»»

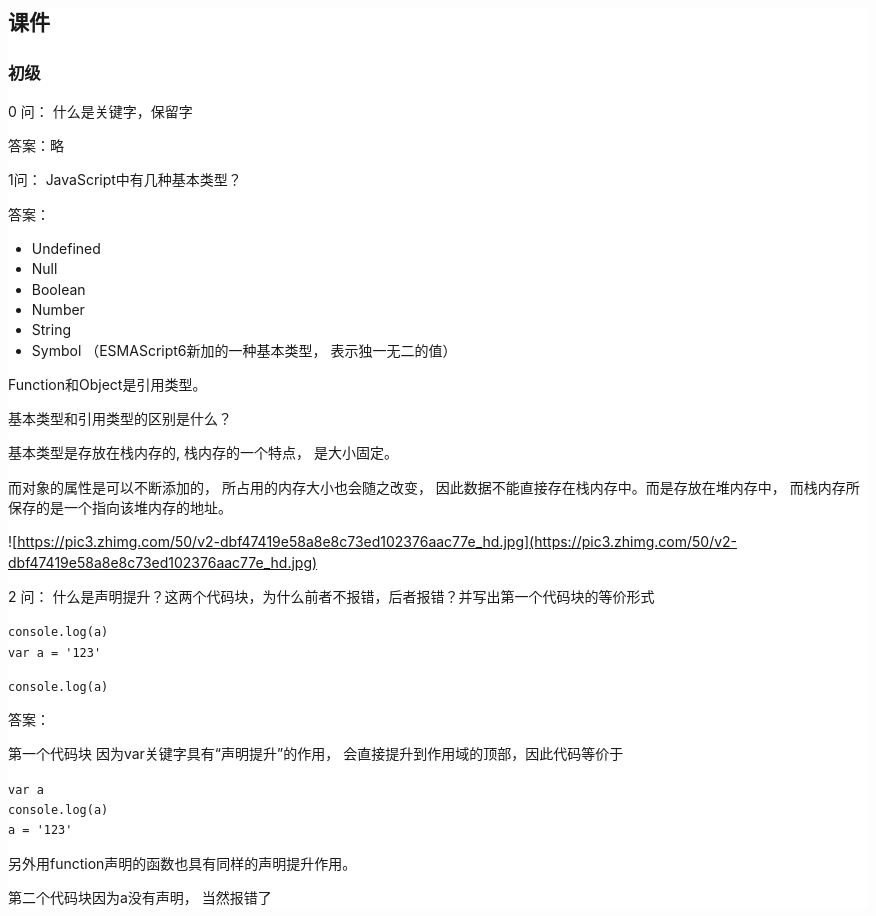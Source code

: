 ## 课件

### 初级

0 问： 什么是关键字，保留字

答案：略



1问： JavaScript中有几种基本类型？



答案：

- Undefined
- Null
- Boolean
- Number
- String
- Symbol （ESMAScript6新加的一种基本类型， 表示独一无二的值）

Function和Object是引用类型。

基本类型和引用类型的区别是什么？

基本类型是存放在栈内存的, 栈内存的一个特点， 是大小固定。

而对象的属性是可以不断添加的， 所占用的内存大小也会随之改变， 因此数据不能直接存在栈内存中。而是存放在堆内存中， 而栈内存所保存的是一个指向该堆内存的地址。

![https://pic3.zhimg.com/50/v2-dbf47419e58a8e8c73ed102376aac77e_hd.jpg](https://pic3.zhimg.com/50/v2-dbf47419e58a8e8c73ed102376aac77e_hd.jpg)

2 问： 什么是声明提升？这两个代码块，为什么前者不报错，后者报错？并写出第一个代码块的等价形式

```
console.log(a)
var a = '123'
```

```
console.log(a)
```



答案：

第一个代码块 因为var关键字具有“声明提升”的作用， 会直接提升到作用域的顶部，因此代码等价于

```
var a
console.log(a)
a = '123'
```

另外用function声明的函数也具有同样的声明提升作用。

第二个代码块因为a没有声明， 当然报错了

««
»»

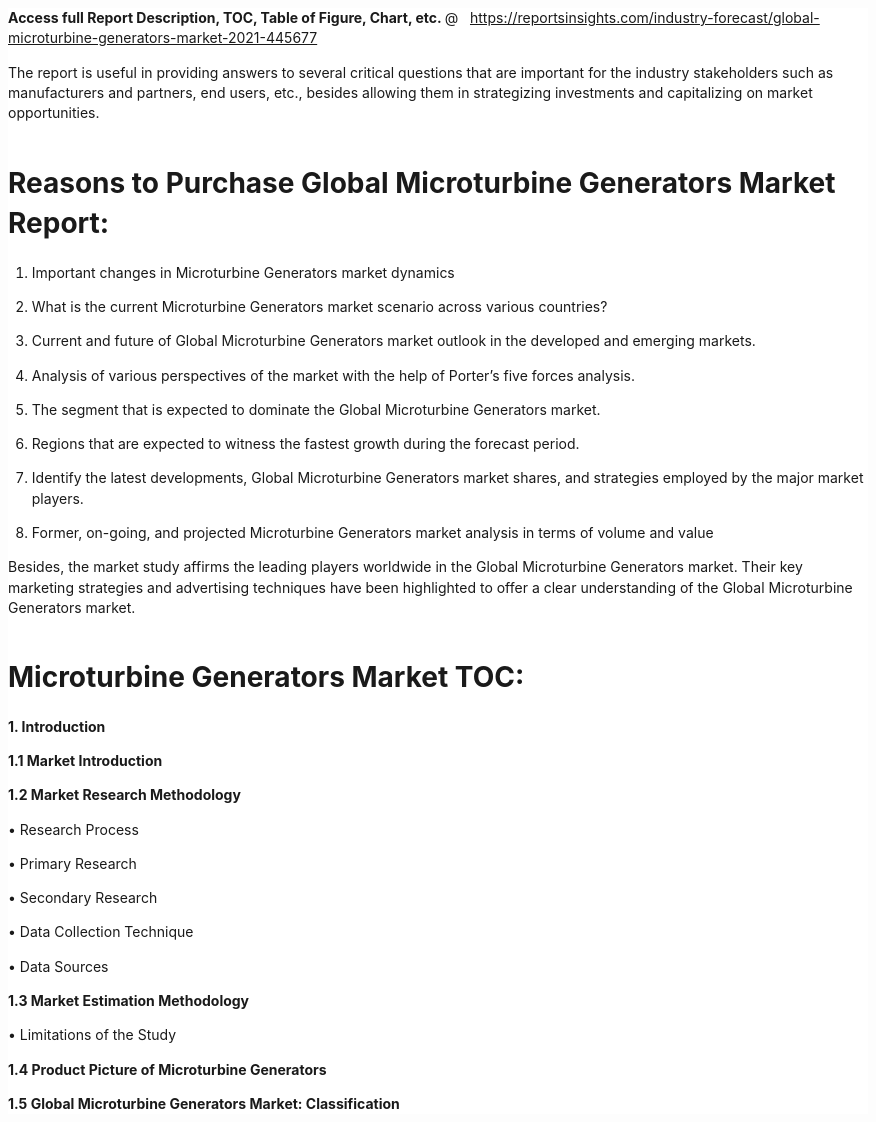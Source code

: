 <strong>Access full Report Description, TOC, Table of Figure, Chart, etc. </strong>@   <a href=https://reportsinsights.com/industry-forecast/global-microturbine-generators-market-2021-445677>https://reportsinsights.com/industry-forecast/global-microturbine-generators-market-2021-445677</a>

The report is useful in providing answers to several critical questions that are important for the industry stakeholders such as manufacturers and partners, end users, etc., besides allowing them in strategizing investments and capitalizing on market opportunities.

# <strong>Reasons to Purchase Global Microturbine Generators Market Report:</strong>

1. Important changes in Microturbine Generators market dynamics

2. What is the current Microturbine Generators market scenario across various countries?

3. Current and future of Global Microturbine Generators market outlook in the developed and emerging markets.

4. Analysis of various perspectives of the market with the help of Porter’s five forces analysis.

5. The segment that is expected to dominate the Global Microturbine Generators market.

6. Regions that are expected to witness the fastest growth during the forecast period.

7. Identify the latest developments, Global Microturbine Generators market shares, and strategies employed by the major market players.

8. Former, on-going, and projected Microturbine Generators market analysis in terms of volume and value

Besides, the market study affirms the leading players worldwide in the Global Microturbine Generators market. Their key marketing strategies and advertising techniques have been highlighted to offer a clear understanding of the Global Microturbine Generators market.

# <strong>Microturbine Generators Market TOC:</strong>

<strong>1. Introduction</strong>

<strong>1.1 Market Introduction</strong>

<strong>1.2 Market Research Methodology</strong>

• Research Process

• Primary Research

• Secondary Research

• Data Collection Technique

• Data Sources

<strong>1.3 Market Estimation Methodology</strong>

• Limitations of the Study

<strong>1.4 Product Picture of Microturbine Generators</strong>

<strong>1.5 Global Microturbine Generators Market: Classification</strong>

««
»»

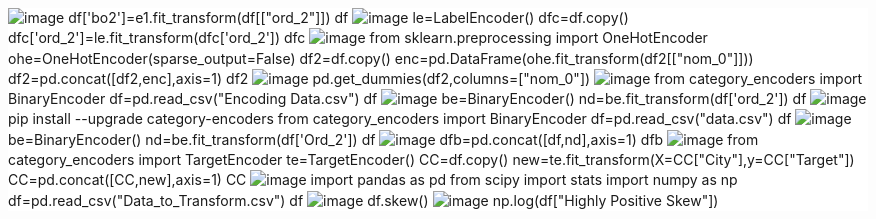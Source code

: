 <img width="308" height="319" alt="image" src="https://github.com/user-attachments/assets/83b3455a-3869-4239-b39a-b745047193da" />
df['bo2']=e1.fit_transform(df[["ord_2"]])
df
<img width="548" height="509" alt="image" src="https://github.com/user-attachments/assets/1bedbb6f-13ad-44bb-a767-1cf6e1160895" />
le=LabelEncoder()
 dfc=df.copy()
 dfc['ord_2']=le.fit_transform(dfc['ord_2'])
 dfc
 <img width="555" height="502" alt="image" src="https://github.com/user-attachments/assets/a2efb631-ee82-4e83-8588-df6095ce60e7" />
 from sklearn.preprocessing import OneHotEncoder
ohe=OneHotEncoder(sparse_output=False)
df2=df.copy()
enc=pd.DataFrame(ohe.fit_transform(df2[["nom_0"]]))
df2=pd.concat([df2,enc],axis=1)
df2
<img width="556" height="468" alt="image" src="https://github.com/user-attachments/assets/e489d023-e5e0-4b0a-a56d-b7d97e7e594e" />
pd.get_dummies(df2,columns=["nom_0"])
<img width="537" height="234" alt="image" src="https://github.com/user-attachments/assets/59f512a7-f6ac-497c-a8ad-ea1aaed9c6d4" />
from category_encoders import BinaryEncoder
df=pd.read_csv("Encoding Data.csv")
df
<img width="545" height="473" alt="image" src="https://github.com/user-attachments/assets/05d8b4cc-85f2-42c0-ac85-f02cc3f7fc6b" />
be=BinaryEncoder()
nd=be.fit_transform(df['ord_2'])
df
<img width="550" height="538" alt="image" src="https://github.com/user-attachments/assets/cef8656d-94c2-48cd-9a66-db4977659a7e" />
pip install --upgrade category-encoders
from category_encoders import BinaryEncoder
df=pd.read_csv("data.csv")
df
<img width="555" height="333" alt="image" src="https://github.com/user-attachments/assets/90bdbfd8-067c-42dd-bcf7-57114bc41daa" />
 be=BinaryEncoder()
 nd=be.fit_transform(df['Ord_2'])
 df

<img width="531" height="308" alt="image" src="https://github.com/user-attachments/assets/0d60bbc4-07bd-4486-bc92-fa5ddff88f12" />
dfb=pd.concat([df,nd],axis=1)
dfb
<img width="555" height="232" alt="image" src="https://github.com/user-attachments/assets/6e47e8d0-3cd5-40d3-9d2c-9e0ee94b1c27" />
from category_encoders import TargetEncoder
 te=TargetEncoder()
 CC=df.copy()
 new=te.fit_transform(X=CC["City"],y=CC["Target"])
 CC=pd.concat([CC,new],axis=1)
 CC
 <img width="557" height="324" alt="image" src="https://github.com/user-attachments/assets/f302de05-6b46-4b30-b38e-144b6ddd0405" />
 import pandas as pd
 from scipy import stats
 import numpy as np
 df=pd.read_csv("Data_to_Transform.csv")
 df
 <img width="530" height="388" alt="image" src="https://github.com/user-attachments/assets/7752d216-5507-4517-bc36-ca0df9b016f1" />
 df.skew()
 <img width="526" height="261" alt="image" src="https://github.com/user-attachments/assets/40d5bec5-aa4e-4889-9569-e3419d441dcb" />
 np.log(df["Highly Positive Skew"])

««

*TASK OBJECTIVE*. The response consists of the lines above that contain "industry".

*FINISHED TASK*.
: <strong>Access full Report Description, TOC, Table of Figure, Chart, etc. </strong>@   <a href=https://reportsinsights.com/industry-forecast/global-microturbine-generators-market-2021-445677>https://reportsinsights.com/industry-forecast/global-microturbine-generators-market-2021-445677</a>
The report is useful in providing answers to several critical questions that are important for the industry stakeholders such as manufacturers and partners, end users, etc., besides allowing them in strategizing investments and capitalizing on market opportunities.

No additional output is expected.